→ TASK TO COMPLETE
Going from the top of the listing below to the line that holds "tool for crafting", reproduce each line exactly; no pictures.

══ DATA FOR THE TASK ══

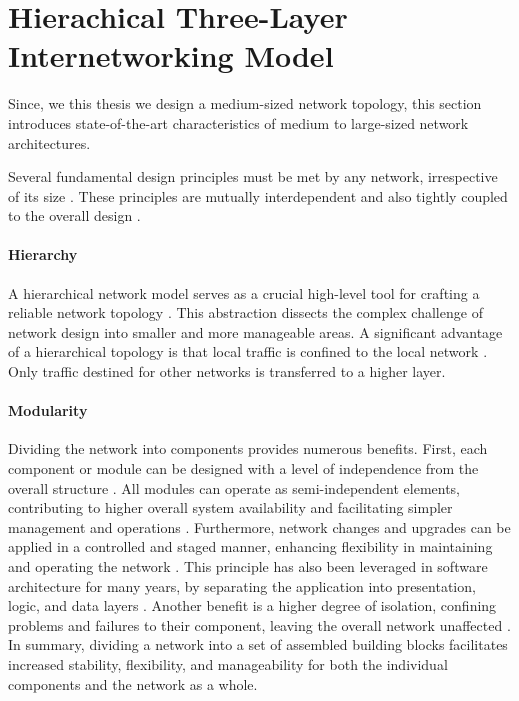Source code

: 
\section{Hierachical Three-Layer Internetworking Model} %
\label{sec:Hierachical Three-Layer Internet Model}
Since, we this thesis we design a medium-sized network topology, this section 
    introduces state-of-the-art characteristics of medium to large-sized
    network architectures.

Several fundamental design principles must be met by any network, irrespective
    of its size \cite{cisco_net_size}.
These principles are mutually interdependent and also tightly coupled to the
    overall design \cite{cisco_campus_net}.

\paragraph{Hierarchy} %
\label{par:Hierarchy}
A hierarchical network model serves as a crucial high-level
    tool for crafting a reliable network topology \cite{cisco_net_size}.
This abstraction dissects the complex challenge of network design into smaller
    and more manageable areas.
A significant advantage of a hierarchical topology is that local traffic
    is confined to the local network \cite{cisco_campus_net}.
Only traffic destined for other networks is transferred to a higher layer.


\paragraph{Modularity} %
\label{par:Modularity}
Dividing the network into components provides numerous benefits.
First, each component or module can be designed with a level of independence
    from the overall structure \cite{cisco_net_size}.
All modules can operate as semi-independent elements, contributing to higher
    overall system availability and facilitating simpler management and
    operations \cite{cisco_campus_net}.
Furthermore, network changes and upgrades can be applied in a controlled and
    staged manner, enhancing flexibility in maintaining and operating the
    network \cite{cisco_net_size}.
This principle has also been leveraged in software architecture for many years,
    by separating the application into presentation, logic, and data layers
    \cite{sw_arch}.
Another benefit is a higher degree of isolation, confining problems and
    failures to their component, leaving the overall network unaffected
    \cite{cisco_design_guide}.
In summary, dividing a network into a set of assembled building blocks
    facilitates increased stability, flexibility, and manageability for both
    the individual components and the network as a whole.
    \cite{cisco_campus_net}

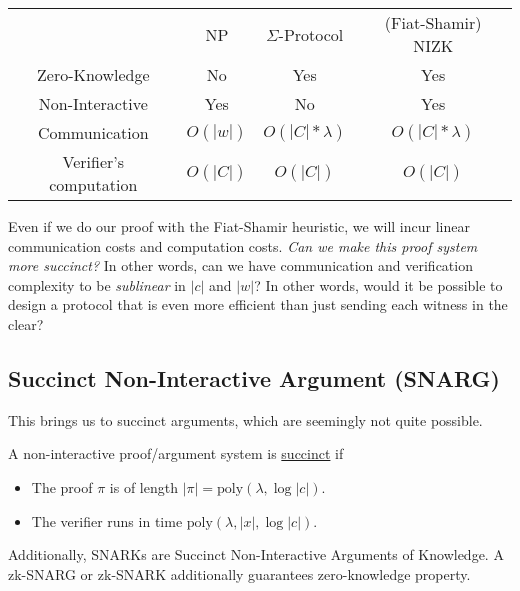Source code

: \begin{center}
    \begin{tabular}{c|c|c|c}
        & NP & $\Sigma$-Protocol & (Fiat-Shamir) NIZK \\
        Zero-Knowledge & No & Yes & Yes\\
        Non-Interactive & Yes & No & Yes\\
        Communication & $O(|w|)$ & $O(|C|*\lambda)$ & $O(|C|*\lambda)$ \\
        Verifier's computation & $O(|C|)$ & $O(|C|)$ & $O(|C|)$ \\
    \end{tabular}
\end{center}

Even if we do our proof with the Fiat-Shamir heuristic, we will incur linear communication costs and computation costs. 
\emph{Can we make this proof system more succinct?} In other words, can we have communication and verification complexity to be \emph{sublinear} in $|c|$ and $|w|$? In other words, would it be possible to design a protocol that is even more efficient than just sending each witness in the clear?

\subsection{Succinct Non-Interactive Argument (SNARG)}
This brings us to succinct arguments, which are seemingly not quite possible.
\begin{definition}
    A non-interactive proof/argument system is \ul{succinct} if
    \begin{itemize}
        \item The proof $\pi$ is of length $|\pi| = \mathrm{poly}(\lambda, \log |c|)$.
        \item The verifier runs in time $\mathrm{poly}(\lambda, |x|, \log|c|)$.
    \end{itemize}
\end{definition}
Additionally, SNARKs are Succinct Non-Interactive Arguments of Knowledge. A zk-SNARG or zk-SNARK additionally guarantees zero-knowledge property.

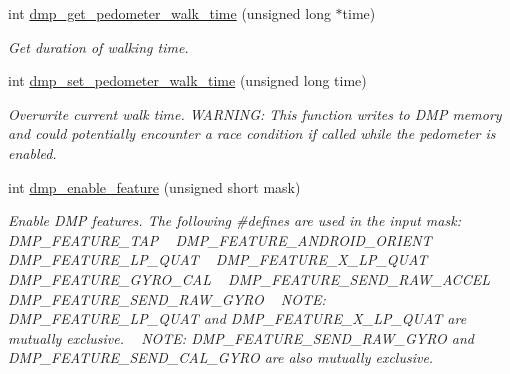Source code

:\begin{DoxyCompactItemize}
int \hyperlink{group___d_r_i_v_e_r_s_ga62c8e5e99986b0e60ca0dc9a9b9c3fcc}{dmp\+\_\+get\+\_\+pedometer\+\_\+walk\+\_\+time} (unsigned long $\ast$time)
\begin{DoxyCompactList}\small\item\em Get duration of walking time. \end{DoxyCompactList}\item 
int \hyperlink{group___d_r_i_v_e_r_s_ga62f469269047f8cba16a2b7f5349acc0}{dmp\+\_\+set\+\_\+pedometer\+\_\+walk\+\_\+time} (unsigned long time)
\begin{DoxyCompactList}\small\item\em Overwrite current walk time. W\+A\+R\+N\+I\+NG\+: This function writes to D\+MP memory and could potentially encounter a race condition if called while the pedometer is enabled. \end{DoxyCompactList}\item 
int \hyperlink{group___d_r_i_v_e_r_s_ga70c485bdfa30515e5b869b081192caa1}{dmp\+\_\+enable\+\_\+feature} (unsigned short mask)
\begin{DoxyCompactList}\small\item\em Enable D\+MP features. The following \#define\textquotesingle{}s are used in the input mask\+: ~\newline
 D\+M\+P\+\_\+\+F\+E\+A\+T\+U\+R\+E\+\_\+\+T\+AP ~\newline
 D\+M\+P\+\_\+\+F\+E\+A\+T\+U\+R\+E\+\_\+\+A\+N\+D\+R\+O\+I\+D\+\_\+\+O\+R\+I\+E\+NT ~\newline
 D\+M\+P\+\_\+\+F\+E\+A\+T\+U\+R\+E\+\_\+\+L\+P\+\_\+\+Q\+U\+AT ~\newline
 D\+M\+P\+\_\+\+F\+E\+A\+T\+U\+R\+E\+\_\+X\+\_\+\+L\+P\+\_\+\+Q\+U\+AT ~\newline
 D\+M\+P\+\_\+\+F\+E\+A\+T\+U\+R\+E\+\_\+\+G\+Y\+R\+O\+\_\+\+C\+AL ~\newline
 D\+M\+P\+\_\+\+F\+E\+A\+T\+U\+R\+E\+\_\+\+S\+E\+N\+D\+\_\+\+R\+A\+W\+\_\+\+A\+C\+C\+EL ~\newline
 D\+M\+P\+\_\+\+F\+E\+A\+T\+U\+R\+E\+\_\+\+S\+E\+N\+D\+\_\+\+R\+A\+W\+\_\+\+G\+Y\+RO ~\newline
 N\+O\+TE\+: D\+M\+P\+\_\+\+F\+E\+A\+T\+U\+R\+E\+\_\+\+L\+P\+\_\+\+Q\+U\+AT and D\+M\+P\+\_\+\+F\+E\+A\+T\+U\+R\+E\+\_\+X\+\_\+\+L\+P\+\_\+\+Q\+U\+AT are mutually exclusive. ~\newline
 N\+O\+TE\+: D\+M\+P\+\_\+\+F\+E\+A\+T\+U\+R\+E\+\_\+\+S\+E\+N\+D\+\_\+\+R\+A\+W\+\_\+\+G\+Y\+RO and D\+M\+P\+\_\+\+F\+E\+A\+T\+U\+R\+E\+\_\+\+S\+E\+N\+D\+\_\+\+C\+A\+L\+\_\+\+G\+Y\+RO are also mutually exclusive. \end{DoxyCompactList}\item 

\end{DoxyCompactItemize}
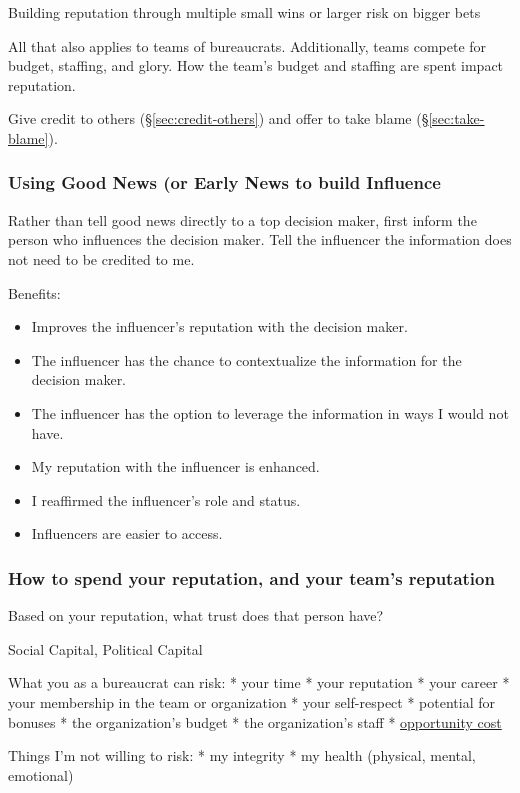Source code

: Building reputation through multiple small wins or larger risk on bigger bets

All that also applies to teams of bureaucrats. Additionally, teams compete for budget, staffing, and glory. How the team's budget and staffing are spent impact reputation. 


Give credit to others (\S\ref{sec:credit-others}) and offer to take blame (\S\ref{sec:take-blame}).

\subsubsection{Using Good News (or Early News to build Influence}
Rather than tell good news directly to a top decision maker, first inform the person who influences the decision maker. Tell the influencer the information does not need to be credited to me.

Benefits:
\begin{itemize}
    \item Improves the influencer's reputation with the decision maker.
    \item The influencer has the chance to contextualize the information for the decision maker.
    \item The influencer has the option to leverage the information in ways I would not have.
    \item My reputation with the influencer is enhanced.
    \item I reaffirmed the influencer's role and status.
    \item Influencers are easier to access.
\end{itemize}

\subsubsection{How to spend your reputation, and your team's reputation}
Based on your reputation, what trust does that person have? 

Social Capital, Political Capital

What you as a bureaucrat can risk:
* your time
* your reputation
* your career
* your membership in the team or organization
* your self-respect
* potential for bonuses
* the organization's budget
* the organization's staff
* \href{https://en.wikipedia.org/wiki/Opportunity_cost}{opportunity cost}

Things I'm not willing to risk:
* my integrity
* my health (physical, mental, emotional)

═══

→ THE COMPLETED TASK
Source code

: 
\section{Hierachical Three-Layer Internetworking Model} %
\label{sec:Hierachical Three-Layer Internet Model}
Since, we this thesis we design a medium-sized network topology, this section 
    introduces state-of-the-art characteristics of medium to large-sized
    network architectures.

Several fundamental design principles must be met by any network, irrespective
    of its size \cite{cisco_net_size}.
These principles are mutually interdependent and also tightly coupled to the
    overall design \cite{cisco_campus_net}.

\paragraph{Hierarchy} %
\label{par:Hierarchy}
A hierarchical network model serves as a crucial high-level
    tool for crafting a reliable network topology \cite{cisco_net_size}.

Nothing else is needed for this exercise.